Search code examples
pythonnumpygeometrycomputational-geometryellipse

Fitting 3D ellipsoid to points in 3D space - different methods, different answers


I have a large 3D point cloud that I'm trying to define the shape, size and volume of. I'm using scipy.spatial.convexHull to find the convex hull of the point cloud which gives me the volume of the point cloud and I'm then using the vertices of the convex hull to fit an ellipsoid to that to define the size and shape. I identified two possible python modules for fitting of the ellipsoid : pyEllipsoid_Fit (https://github.com/marksemple/pyEllipsoid_Fit) and ellipsoid_fit_python (https://github.com/aleksandrbazhin/ellipsoid_fit_python) which both seem to derived from the same MATLAB library by Yury Petrov. This all sounds pretty simple.

I've shown a reduced set of points from my convex hull to give an idea of its shape but it's about 30,000 points in the cloud and the convex hull has about 2,000 vertices.

clusterData = np.array([[ 0.73938582, -0.64072618, -0.30248798],
       [ 0.7456499 , -0.62475833, -0.26983183],
       [ 0.71082352, -0.64138446, -0.26690041],
       [ 0.70722122, -0.61039429, -0.25441756],
       [ 0.73099042, -0.63183361, -0.23934509],
       [ 0.7594304 , -0.60428986, -0.29554205],
       [ 0.71364348, -0.66918549, -0.24510986]])
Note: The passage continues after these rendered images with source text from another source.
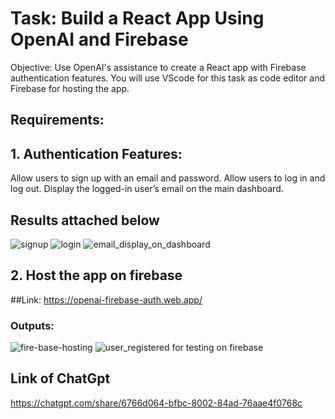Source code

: # Task: Build a React App Using OpenAI and Firebase

Objective: Use OpenAI's assistance to create a React app with Firebase authentication features.
You will use VScode for this task as code editor and Firebase for hosting the app.

## Requirements:

## 1. Authentication Features:
Allow users to sign up with an email and password.
Allow users to log in and log out.
Display the logged-in user’s email on the main dashboard.

## Results attached below
![signup](https://github.com/user-attachments/assets/a29bc8ba-8349-4b55-a67d-fca92fb625c2)
![login](https://github.com/user-attachments/assets/7f7bf8f9-bd96-459d-ae35-59dc39a685ae)
![email_display_on_dashboard](https://github.com/user-attachments/assets/f2ea509a-254f-4c14-a624-3da88a7ee8ea)

## 2. Host the app on firebase
##Link:
https://openai-firebase-auth.web.app/

### Outputs:
![fire-base-hosting](https://github.com/user-attachments/assets/f8f4d68f-9b2c-4ba1-918d-4b467cd581a9)
![user_registered for testing on firebase](https://github.com/user-attachments/assets/e40aaf2d-b714-48e5-9432-ea7f79251e15)

## Link of ChatGpt
https://chatgpt.com/share/6766d064-bfbc-8002-84ad-76aae4f0768c
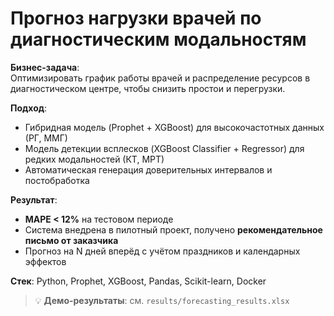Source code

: # Прогноз нагрузки врачей по диагностическим модальностям

**Бизнес-задача**:  
Оптимизировать график работы врачей и распределение ресурсов в диагностическом центре, чтобы снизить простои и перегрузки.

**Подход**:  
- Гибридная модель (Prophet + XGBoost) для высокочастотных данных (РГ, ММГ)  
- Модель детекции всплесков (XGBoost Classifier + Regressor) для редких модальностей (КТ, МРТ)  
- Автоматическая генерация доверительных интервалов и постобработка  

**Результат**:  
- **MAPE < 12%** на тестовом периоде  
- Система внедрена в пилотный проект, получено **рекомендательное письмо от заказчика**  
- Прогноз на N дней вперёд с учётом праздников и календарных эффектов  

**Стек**: Python, Prophet, XGBoost, Pandas, Scikit-learn, Docker

> 💡 **Демо-результаты**: см. `results/forecasting_results.xlsx`
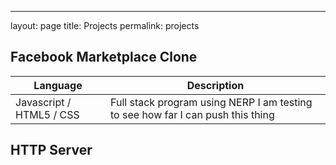 ---
layout: page
title: Projects
permalink: projects

## Facebook Marketplace Clone
| Language     | Description |
| ----------- | ----------- |
| Javascript / HTML5 / CSS   | Full stack program using NERP  I am testing to see how far I can push this thing|


## HTTP Server

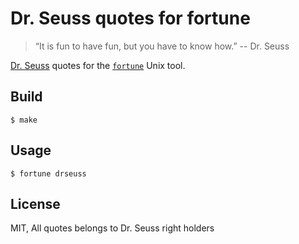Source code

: # Dr. Seuss quotes for fortune

> “It is fun to have fun, but you have to know how.”
>		-- Dr. Seuss

[Dr. Seuss][1] quotes for the [`fortune`][2] Unix tool.

## Build

    $ make

## Usage

    $ fortune drseuss

## License

MIT, All quotes belongs to Dr. Seuss right holders

[1]: https://en.wikipedia.org/wiki/Dr._Seuss
[2]: https://en.wikipedia.org/wiki/Fortune_(Unix)
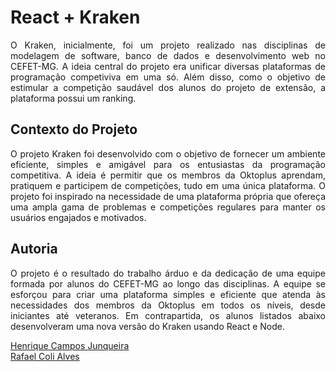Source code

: # React + Kraken

<p align="justify">O Kraken, inicialmente, foi um projeto realizado nas disciplinas de modelagem de software, banco de dados e desenvolvimento web no CEFET-MG. A ideia central do projeto era unificar diversas plataformas de programação competiviva em uma só. Além disso, como o objetivo de estimular a competição saudável dos alunos do projeto de extensão, a plataforma possui um ranking.</p>

## Contexto do Projeto
<p align="justify">O projeto Kraken foi desenvolvido com o objetivo de fornecer um ambiente eficiente, simples e amigável para os entusiastas da programação competitiva. A ideia é permitir que os membros da Oktoplus aprendam, pratiquem e participem de competições, tudo em uma única plataforma. O projeto foi inspirado na necessidade de uma plataforma própria que ofereça uma ampla gama de problemas e competições regulares para manter os usuários engajados e motivados.</p>

## Autoria
<p align="justify">O projeto é o resultado do trabalho árduo e da dedicação de uma equipe formada por alunos do CEFET-MG ao longo das disciplinas. A equipe se esforçou para criar uma plataforma simples e eficiente que atenda às necessidades dos membros da Oktoplus em todos os níveis, desde iniciantes até veteranos. Em contrapartida, os alunos listados abaixo desenvolveram uma nova versão do Kraken usando React e Node.</p>

<a href="https://github.com/henriquecdb">Henrique Campos Junqueira</a><br>
<a href="https://github.com/RafaelColi">Rafael Coli Alves</a><br>
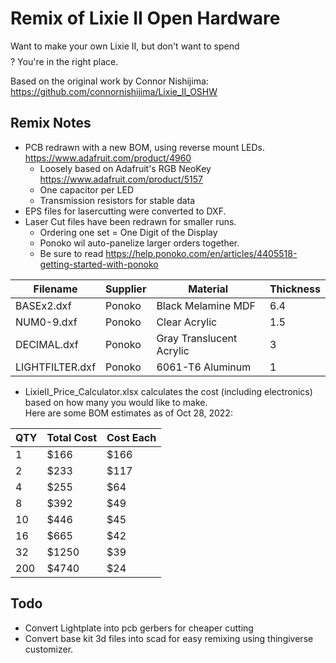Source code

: 
# Remix of Lixie II Open Hardware
Want to make your own Lixie II, but don't want to spend $$$$? You're in the right place. 

Based on the original work by Connor Nishijima: https://github.com/connornishijima/Lixie_II_OSHW

## Remix Notes
- PCB redrawn with a new BOM, using reverse mount LEDs. https://www.adafruit.com/product/4960
  - Loosely based on Adafruit's RGB NeoKey https://www.adafruit.com/product/5157
  - One capacitor per LED
  - Transmission resistors for stable data
- EPS files for lasercutting were converted to DXF.
- Laser Cut files have been redrawn for smaller runs.  
  - Ordering one set = One Digit of the Display
  - Ponoko wil auto-panelize larger orders together.
  - Be sure to read https://help.ponoko.com/en/articles/4405518-getting-started-with-ponoko

|Filename|Supplier|Material|Thickness|
| ----------- | ----------- | ----------- | ----------- |
|BASEx2.dxf|Ponoko|Black Melamine MDF|6.4|
|NUM0-9.dxf|Ponoko|Clear Acrylic|1.5|
|DECIMAL.dxf|Ponoko|Gray Translucent Acrylic|3|
|LIGHTFILTER.dxf|Ponoko|6061-T6 Aluminum|1|


- LixieII_Price_Calculator.xlsx calculates the cost (including electronics) based on how many you would like to make.  
Here are some BOM estimates as of Oct 28, 2022:

|QTY|Total Cost|Cost Each|
| ----------- | ----------- | ----------- |
|1|$166|$166|
|2|$233|$117|
|4|$255|$64|
|8|$392|$49|
|10|$446|$45|
|16|$665|$42|
|32|$1250|$39|
|200|$4740|$24|


## Todo

- Convert Lightplate into pcb gerbers for cheaper cutting
- Convert base kit 3d files into scad for easy remixing using thingiverse customizer.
Running the ellipsoid fit on the hull points gives the following results:

center, evecs, radii, v = ellipsoid_fit(hull.points[hull.vertices])

center
Out[51]: array([ 0.73215066, -0.63262089, -0.26906655])

radii
Out[52]: array([0.03521219, 0.06578687, 0.0504479 ])

Both fit modules return the same result for centre point and radii. The centre point values seem plausible and are roughly in the middle of the point cloud and the radii are also plausible although the y value seems possibly a little large.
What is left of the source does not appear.